_Data_
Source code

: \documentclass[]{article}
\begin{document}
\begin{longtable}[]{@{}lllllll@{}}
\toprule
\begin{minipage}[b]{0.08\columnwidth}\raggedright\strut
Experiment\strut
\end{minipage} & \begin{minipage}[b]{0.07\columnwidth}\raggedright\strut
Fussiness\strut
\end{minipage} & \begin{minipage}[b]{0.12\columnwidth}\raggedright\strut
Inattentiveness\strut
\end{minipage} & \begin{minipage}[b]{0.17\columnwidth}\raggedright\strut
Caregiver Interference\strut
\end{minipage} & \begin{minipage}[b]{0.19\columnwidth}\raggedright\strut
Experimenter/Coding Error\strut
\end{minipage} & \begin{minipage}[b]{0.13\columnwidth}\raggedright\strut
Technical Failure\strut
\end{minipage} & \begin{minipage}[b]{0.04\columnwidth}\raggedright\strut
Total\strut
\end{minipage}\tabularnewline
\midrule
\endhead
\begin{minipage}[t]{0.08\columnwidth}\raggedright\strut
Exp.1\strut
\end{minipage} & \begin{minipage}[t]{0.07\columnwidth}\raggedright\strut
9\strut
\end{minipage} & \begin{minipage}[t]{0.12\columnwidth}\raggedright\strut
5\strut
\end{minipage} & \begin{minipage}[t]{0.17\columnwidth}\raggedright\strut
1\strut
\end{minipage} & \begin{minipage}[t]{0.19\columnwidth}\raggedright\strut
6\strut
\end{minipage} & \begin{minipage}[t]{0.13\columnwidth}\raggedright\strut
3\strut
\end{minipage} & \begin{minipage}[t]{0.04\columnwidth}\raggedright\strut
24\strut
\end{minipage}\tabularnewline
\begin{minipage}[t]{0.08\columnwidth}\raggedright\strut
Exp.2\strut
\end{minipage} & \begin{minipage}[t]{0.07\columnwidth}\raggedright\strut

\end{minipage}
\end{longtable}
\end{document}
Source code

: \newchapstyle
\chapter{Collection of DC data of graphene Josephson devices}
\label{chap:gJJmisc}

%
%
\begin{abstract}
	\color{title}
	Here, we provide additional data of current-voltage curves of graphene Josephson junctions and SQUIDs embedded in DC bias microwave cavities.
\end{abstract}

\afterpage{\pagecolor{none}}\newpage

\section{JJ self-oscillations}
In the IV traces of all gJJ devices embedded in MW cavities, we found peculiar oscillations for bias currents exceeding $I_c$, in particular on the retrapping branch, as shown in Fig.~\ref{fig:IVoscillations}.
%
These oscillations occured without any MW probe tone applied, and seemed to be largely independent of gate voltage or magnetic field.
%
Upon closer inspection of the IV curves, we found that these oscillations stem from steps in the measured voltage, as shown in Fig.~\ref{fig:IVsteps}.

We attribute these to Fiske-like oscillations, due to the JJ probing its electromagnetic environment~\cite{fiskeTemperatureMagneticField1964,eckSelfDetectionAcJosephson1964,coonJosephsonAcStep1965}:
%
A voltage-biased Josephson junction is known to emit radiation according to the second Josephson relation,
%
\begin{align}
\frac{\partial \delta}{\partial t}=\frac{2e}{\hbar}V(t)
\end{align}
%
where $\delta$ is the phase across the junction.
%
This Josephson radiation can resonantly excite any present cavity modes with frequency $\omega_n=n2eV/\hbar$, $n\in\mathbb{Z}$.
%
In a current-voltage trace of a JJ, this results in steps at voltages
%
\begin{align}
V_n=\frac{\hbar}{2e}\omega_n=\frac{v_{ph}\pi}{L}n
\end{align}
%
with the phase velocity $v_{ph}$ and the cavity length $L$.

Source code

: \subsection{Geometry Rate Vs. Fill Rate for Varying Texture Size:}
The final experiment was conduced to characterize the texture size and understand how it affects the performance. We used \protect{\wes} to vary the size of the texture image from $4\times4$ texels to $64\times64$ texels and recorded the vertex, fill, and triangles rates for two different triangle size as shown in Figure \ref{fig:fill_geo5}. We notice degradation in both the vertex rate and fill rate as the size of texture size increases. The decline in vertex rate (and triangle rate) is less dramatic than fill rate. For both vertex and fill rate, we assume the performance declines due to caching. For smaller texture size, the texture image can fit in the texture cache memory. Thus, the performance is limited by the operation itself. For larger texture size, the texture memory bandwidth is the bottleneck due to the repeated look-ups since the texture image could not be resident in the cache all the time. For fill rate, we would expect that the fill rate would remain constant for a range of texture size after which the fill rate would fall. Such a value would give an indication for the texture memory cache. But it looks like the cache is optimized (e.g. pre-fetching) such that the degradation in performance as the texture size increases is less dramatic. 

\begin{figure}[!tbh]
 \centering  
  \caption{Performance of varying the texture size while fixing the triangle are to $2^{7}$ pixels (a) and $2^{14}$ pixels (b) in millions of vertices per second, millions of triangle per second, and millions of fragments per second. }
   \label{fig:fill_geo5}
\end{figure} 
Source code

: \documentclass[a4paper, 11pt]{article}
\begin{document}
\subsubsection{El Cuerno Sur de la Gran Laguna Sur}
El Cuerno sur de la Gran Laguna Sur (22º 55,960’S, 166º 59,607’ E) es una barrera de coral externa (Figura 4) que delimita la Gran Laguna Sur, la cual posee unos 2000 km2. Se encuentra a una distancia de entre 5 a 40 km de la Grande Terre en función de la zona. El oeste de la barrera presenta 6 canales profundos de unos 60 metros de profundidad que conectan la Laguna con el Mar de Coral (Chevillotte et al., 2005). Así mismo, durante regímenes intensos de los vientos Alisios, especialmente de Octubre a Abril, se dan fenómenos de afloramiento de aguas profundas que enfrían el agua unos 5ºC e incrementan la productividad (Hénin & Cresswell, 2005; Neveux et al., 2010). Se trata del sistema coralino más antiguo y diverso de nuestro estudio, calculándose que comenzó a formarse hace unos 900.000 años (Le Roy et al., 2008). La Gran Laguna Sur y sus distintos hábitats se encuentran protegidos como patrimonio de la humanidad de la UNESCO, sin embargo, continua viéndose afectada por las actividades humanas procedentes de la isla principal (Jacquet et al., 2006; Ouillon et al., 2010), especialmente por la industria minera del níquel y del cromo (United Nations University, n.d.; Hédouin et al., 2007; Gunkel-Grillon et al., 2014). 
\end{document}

_Prompt_
Transcribe the records above exactly as they appear.

_Your solution_
Source code

: \documentclass[]{article}
\begin{document}
\begin{longtable}[]{@{}lllllll@{}}
\toprule
\begin{minipage}[b]{0.08\columnwidth}\raggedright\strut
Experiment\strut
\end{minipage} & \begin{minipage}[b]{0.07\columnwidth}\raggedright\strut
Fussiness\strut
\end{minipage} & \begin{minipage}[b]{0.12\columnwidth}\raggedright\strut
Inattentiveness\strut
\end{minipage} & \begin{minipage}[b]{0.17\columnwidth}\raggedright\strut
Caregiver Interference\strut
\end{minipage} & \begin{minipage}[b]{0.19\columnwidth}\raggedright\strut
Experimenter/Coding Error\strut
\end{minipage} & \begin{minipage}[b]{0.13\columnwidth}\raggedright\strut
Technical Failure\strut
\end{minipage} & \begin{minipage}[b]{0.04\columnwidth}\raggedright\strut
Total\strut
\end{minipage}\tabularnewline
\midrule
\endhead
\begin{minipage}[t]{0.08\columnwidth}\raggedright\strut
Exp.1\strut
\end{minipage} & \begin{minipage}[t]{0.07\columnwidth}\raggedright\strut
9\strut
\end{minipage} & \begin{minipage}[t]{0.12\columnwidth}\raggedright\strut
5\strut
\end{minipage} & \begin{minipage}[t]{0.17\columnwidth}\raggedright\strut
1\strut
\end{minipage} & \begin{minipage}[t]{0.19\columnwidth}\raggedright\strut
6\strut
\end{minipage} & \begin{minipage}[t]{0.13\columnwidth}\raggedright\strut
3\strut
\end{minipage} & \begin{minipage}[t]{0.04\columnwidth}\raggedright\strut
24\strut
\end{minipage}\tabularnewline
\begin{minipage}[t]{0.08\columnwidth}\raggedright\strut
Exp.2\strut
\end{minipage} & \begin{minipage}[t]{0.07\columnwidth}\raggedright\strut

\end{minipage}
\end{longtable}
\end{document}
Source code

: \newchapstyle
\chapter{Collection of DC data of graphene Josephson devices}
\label{chap:gJJmisc}

%
%
\begin{abstract}
	\color{title}
	Here, we provide additional data of current-voltage curves of graphene Josephson junctions and SQUIDs embedded in DC bias microwave cavities.
\end{abstract}

\afterpage{\pagecolor{none}}\newpage

\section{JJ self-oscillations}
In the IV traces of all gJJ devices embedded in MW cavities, we found peculiar oscillations for bias currents exceeding $I_c$, in particular on the retrapping branch, as shown in Fig.~\ref{fig:IVoscillations}.
%
These oscillations occured without any MW probe tone applied, and seemed to be largely independent of gate voltage or magnetic field.
%
Upon closer inspection of the IV curves, we found that these oscillations stem from steps in the measured voltage, as shown in Fig.~\ref{fig:IVsteps}.

We attribute these to Fiske-like oscillations, due to the JJ probing its electromagnetic environment~\cite{fiskeTemperatureMagneticField1964,eckSelfDetectionAcJosephson1964,coonJosephsonAcStep1965}:
%
A voltage-biased Josephson junction is known to emit radiation according to the second Josephson relation,
%
\begin{align}
\frac{\partial \delta}{\partial t}=\frac{2e}{\hbar}V(t)
\end{align}
%
where $\delta$ is the phase across the junction.
%
This Josephson radiation can resonantly excite any present cavity modes with frequency $\omega_n=n2eV/\hbar$, $n\in\mathbb{Z}$.
%
In a current-voltage trace of a JJ, this results in steps at voltages
%
\begin{align}
V_n=\frac{\hbar}{2e}\omega_n=\frac{v_{ph}\pi}{L}n
\end{align}
%
with the phase velocity $v_{ph}$ and the cavity length $L$.

Source code

: \subsection{Geometry Rate Vs. Fill Rate for Varying Texture Size:}
The final experiment was conduced to characterize the texture size and understand how it affects the performance. We used \protect{\wes} to vary the size of the texture image from $4\times4$ texels to $64\times64$ texels and recorded the vertex, fill, and triangles rates for two different triangle size as shown in Figure \ref{fig:fill_geo5}. We notice degradation in both the vertex rate and fill rate as the size of texture size increases. The decline in vertex rate (and triangle rate) is less dramatic than fill rate. For both vertex and fill rate, we assume the performance declines due to caching. For smaller texture size, the texture image can fit in the texture cache memory. Thus, the performance is limited by the operation itself. For larger texture size, the texture memory bandwidth is the bottleneck due to the repeated look-ups since the texture image could not be resident in the cache all the time. For fill rate, we would expect that the fill rate would remain constant for a range of texture size after which the fill rate would fall. Such a value would give an indication for the texture memory cache. But it looks like the cache is optimized (e.g. pre-fetching) such that the degradation in performance as the texture size increases is less dramatic. 

\begin{figure}[!tbh]
 \centering  
  \caption{Performance of varying the texture size while fixing the triangle are to $2^{7}$ pixels (a) and $2^{14}$ pixels (b) in millions of vertices per second, millions of triangle per second, and millions of fragments per second. }
   \label{fig:fill_geo5}
\end{figure} 
Source code

: \documentclass[a4paper, 11pt]{article}
\begin{document}
\subsubsection{El Cuerno Sur de la Gran Laguna Sur}
El Cuerno sur de la Gran Laguna Sur (22º 55,960’S, 166º 59,607’ E) es una barrera de coral externa (Figura 4) que delimita la Gran Laguna Sur, la cual posee unos 2000 km2. Se encuentra a una distancia de entre 5 a 40 km de la Grande Terre en función de la zona. El oeste de la barrera presenta 6 canales profundos de unos 60 metros de profundidad que conectan la Laguna con el Mar de Coral (Chevillotte et al., 2005). Así mismo, durante regímenes intensos de los vientos Alisios, especialmente de Octubre a Abril, se dan fenómenos de afloramiento de aguas profundas que enfrían el agua unos 5ºC e incrementan la productividad (Hénin & Cresswell, 2005; Neveux et al., 2010). Se trata del sistema coralino más antiguo y diverso de nuestro estudio, calculándose que comenzó a formarse hace unos 900.000 años (Le Roy et al., 2008). La Gran Laguna Sur y sus distintos hábitats se encuentran protegidos como patrimonio de la humanidad de la UNESCO, sin embargo, continua viéndose afectada por las actividades humanas procedentes de la isla principal (Jacquet et al., 2006; Ouillon et al., 2010), especialmente por la industria minera del níquel y del cromo (United Nations University, n.d.; Hédouin et al., 2007; Gunkel-Grillon et al., 2014). 
\end{document}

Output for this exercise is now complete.